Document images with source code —
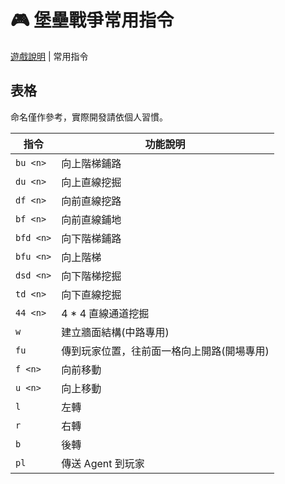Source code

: # 🎮 堡壘戰爭常用指令

[遊戲說明](https://github.com/YC815/fortress-war_mcbe) | 常用指令

## 表格
命名僅作參考，實際開發請依個人習慣。

| 指令       | 功能說明             |
|------------|----------------------|
| `bu <n>`  | 向上階梯鋪路         |
| `du <n>`   | 向上直線挖掘         |
| `df <n>`   | 向前直線挖路         |
| `bf <n>`   | 向前直線鋪地             |
| `bfd <n>`  | 向下階梯鋪路 |
| `bfu <n>`  | 向上階梯             |
| `dsd <n>`  | 向下階梯挖掘         |
| `td <n>`   | 向下直線挖掘             |
| `44 <n>`   | 4 * 4 直線通道挖掘           |
| `w`        | 建立牆面結構(中路專用)         |
| `fu`       | 傳到玩家位置，往前面一格向上開路(開場專用)         |
| `f <n>`    | 向前移動             |
| `u <n>`    | 向上移動             |
| `l`        | 左轉                 |
| `r`        | 右轉                 |
| `b`        | 後轉                 |
| `pl`       | 傳送 Agent 到玩家     |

Problem details —
Make an exact copy of the records above, one that has none of the pictures.

Result of this exercise —
Source code

: # 🎮 堡壘戰爭常用指令

[遊戲說明](https://github.com/YC815/fortress-war_mcbe) | 常用指令

## 表格
命名僅作參考，實際開發請依個人習慣。

| 指令       | 功能說明             |
|------------|----------------------|
| `bu <n>`  | 向上階梯鋪路         |
| `du <n>`   | 向上直線挖掘         |
| `df <n>`   | 向前直線挖路         |
| `bf <n>`   | 向前直線鋪地             |
| `bfd <n>`  | 向下階梯鋪路 |
| `bfu <n>`  | 向上階梯             |
| `dsd <n>`  | 向下階梯挖掘         |
| `td <n>`   | 向下直線挖掘             |
| `44 <n>`   | 4 * 4 直線通道挖掘           |
| `w`        | 建立牆面結構(中路專用)         |
| `fu`       | 傳到玩家位置，往前面一格向上開路(開場專用)         |
| `f <n>`    | 向前移動             |
| `u <n>`    | 向上移動             |
| `l`        | 左轉                 |
| `r`        | 右轉                 |
| `b`        | 後轉                 |
| `pl`       | 傳送 Agent 到玩家     |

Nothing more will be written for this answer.